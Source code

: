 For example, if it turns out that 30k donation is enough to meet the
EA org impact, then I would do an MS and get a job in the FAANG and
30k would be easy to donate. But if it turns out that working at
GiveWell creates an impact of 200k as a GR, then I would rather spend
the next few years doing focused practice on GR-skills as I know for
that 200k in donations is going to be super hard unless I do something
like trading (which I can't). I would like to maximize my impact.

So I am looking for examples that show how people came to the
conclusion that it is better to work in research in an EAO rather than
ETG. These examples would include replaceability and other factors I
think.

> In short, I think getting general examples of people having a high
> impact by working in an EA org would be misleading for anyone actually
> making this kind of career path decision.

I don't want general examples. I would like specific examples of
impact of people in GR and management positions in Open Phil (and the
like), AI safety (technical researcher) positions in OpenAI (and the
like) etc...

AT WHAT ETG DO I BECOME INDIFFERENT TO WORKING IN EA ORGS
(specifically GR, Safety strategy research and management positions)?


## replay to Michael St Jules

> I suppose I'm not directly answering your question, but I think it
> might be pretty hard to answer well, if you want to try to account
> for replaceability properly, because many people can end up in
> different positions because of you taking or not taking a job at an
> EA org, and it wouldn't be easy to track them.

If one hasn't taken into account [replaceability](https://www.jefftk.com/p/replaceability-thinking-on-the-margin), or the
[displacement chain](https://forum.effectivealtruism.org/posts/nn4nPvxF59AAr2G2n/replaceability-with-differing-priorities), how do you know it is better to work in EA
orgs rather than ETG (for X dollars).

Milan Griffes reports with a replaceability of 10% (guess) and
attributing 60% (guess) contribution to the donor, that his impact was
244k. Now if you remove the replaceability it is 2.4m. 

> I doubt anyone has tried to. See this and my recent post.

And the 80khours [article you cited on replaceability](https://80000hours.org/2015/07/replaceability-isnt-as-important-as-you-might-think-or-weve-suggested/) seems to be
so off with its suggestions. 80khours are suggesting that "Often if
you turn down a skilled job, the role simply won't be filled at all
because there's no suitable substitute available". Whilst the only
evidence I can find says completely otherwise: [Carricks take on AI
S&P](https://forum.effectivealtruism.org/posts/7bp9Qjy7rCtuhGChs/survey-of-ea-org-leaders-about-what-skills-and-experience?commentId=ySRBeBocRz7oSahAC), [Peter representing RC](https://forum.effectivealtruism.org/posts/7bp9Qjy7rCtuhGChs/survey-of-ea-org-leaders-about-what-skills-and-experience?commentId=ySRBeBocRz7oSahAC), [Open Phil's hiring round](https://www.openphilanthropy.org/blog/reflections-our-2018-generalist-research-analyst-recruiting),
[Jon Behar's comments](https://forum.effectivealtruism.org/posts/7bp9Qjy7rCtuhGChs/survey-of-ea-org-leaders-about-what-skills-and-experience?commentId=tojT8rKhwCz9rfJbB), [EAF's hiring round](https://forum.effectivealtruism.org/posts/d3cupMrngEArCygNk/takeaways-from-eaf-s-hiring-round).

→ WORK INSTRUCTION
The answer must consist of every line above that contains the word "guess".

→ WRITTEN ANSWER
Milan Griffes reports with a replaceability of 10% (guess) and
attributing 60% (guess) contribution to the donor, that his impact was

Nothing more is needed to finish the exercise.